Costruita oltre un secolo fa (nel 1901) ha messo il bastone fra le ruote anche al grande Archibald Leitch, il celeberrimo architetto di stadi che nel 1907 fu chiamato per ingrandire e rendere più funzionale il Goodison Park. Un compito che lo accompagnerà per i successivi 30 anni. Non bastavano le file ordinate di casette a schiera con cui venire a patti, ci si doveva mettere pure un luogo di culto, avrà pensato Leitch. D’altronde ai tempi non si costruiva in lande desolate ai bordi della città, bensì in quartieri popolosi e dove lo spazio era scarso, limitato. Al di là delle battute, è evidente che la conformazione urbana del quartiere ha condizionato lo sviluppo di Goodison Park, che più di tanto non può essere ampliato, prova ne sia che solo una tribuna, la Park Stand, è stata abbattuta e poi riedificata (ma era l’unica delle quattro a non essere opera del genio di Leitch). Le altre, per l’immenso piacere dei cultori delle arene del passato, sono state ammodernate e rese più funzionali alla bell’e meglio, ma conservano ancora la struttura del passato. Prendete per esempio la Bullens Stand, dove troviamo posto per il match contro il Sunderland. I seggiolini dove appoggiamo le nostre terga sono quelli in legno (pure parecchio consumato) che hanno ospitato generazioni e generazioni di supporter. Certo, la visuale è leggermente disturbata dalle colonne che sorreggono il piano superiore. Quello con il marchio distintivo di Leitch: la balconata adornata con una serie di decorazioni in acciaio a linee incrociate che richiamano i colori del club. Una “chicca” che non smettiamo di ammirare, come non riusciamo a distogliere lo sguardo dai tre piani della mastodontica Main Stand. Se si vuole respirare qualche alito d’aria del passato, bisogna assolutamente fare una capatina da queste parti.
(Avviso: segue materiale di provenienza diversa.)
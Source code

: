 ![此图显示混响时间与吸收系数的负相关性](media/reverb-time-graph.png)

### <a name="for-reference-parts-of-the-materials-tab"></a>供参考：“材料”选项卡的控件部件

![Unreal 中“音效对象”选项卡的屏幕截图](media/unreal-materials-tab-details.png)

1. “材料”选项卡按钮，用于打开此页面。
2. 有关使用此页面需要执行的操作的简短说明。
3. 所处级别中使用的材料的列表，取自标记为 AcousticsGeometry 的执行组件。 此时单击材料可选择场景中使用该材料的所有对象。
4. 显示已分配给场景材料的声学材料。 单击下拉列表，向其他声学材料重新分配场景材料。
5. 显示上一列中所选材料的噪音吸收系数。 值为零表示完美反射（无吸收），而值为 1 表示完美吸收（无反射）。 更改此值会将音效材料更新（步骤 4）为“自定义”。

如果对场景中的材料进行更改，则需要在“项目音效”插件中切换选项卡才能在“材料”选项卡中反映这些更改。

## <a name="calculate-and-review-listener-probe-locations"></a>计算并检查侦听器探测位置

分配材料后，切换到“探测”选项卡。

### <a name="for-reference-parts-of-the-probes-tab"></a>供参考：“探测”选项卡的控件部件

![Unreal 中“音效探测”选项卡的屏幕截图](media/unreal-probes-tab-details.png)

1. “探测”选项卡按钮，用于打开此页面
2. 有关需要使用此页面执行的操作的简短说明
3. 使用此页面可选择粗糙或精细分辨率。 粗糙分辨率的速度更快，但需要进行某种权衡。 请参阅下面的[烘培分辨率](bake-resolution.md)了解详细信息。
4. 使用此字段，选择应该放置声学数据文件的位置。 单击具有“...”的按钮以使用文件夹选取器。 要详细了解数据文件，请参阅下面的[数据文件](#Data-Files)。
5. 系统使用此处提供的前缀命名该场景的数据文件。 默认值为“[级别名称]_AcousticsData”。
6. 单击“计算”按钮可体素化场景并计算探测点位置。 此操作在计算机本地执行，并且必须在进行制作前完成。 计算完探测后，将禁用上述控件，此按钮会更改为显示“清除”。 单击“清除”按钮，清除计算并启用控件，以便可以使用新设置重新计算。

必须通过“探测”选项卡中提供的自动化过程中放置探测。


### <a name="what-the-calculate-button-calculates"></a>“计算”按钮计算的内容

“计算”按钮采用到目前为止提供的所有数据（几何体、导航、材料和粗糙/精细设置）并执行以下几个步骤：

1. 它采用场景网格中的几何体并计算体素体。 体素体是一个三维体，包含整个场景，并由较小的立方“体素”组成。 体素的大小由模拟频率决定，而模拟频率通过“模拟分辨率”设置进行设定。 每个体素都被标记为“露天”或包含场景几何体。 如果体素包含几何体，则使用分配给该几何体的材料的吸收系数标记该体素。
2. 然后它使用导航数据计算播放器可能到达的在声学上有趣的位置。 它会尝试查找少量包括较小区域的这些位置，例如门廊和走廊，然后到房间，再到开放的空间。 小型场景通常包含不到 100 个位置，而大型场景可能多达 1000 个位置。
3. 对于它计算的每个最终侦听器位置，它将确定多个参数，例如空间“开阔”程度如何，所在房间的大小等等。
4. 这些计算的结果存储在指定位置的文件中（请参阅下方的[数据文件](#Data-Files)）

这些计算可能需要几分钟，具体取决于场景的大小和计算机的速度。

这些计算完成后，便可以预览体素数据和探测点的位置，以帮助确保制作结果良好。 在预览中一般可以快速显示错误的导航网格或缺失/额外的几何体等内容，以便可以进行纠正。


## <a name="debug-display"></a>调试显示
E poi quella sulla Goodison è una sede storica, “attiva” già in epoca vittoriana. Per la precisione dal 1892, da quando per una disputa economica il club si spostò di qualche centinaia di metri dalla “sistemazione precedente”. Ovvero dall’Anfield Road, la prima casa dell’Everton, “lasciata” ai neonati cugini del Liverpool. In realtà in quell’anno i Reds si chiamavano Everton F.C. and Athletic Grounds e la loro fondazione si deve proprio al padrone dei terreni dove sorgeva l’impianto impiegato dai Blues, tale John Houlding. Un po’ come accadrà con il Chelsea una dozzina di anni dopo, per non dismettere uno stadio si mise insieme una squadra. La quasi omonimia – bella forza, erano entrambe originarie dello stesso quartiere! – e l’iniziale similitudine cromatica – il rosso “cittadino” fu scelto solo nel 1896 – crearono non pochi imbarazzi alla Football League, che infatti intimò ai nuovi arrivati di cambiare nome. Il resto è storia.
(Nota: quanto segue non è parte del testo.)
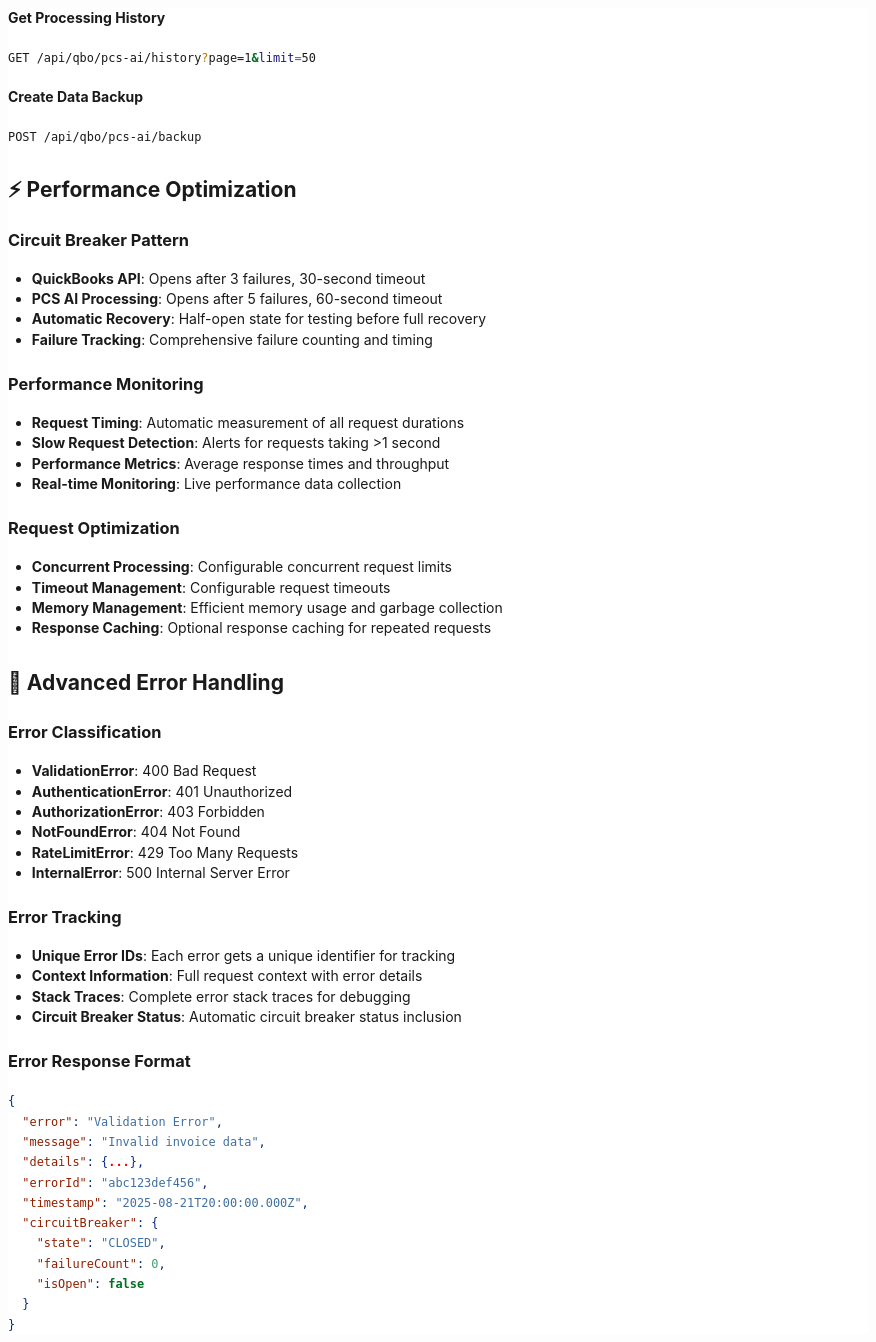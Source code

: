 #### **Get Processing History**
```bash
GET /api/qbo/pcs-ai/history?page=1&limit=50
```

#### **Create Data Backup**
```bash
POST /api/qbo/pcs-ai/backup
```

## **⚡ Performance Optimization**

### **Circuit Breaker Pattern**
- **QuickBooks API**: Opens after 3 failures, 30-second timeout
- **PCS AI Processing**: Opens after 5 failures, 60-second timeout
- **Automatic Recovery**: Half-open state for testing before full recovery
- **Failure Tracking**: Comprehensive failure counting and timing

### **Performance Monitoring**
- **Request Timing**: Automatic measurement of all request durations
- **Slow Request Detection**: Alerts for requests taking >1 second
- **Performance Metrics**: Average response times and throughput
- **Real-time Monitoring**: Live performance data collection

### **Request Optimization**
- **Concurrent Processing**: Configurable concurrent request limits
- **Timeout Management**: Configurable request timeouts
- **Memory Management**: Efficient memory usage and garbage collection
- **Response Caching**: Optional response caching for repeated requests

## **🚨 Advanced Error Handling**

### **Error Classification**
- **ValidationError**: 400 Bad Request
- **AuthenticationError**: 401 Unauthorized
- **AuthorizationError**: 403 Forbidden
- **NotFoundError**: 404 Not Found
- **RateLimitError**: 429 Too Many Requests
- **InternalError**: 500 Internal Server Error

### **Error Tracking**
- **Unique Error IDs**: Each error gets a unique identifier for tracking
- **Context Information**: Full request context with error details
- **Stack Traces**: Complete error stack traces for debugging
- **Circuit Breaker Status**: Automatic circuit breaker status inclusion

### **Error Response Format**
```json
{
  "error": "Validation Error",
  "message": "Invalid invoice data",
  "details": {...},
  "errorId": "abc123def456",
  "timestamp": "2025-08-21T20:00:00.000Z",
  "circuitBreaker": {
    "state": "CLOSED",
    "failureCount": 0,
    "isOpen": false
  }
}
```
Quella dell’Everton è punteggiata da tanti momenti di gloria, da sole quattro stagioni passate nel limbo della Second Division, ma anche da un bel po’ di bocconi amari. I bocconi trangugiati a causa del già accennato dominio dei cugini. A livello domestico i Toffees si sono difesi benino, affermandosi in campionato già nel 1890-91, godendo di stagioni d’oro a cavallo tra la Prima e la Seconda Guerra mondiale, rialzando la testa dopo qualche momento buio negli Anni Sessanta, per poi avere uno spettacolare revival a metà degli Ottanta. La meravigliosa quadra guidata da Howard Kendall nel 1985 si aggiudicò una fantastica doppietta campionato-Coppa delle Coppe, sfiorando di poco anche la FA Cup. Ma a causa dei tragici fatti dell’Heysel non poté competere nell’edizione successiva della Coppa dei Campioni.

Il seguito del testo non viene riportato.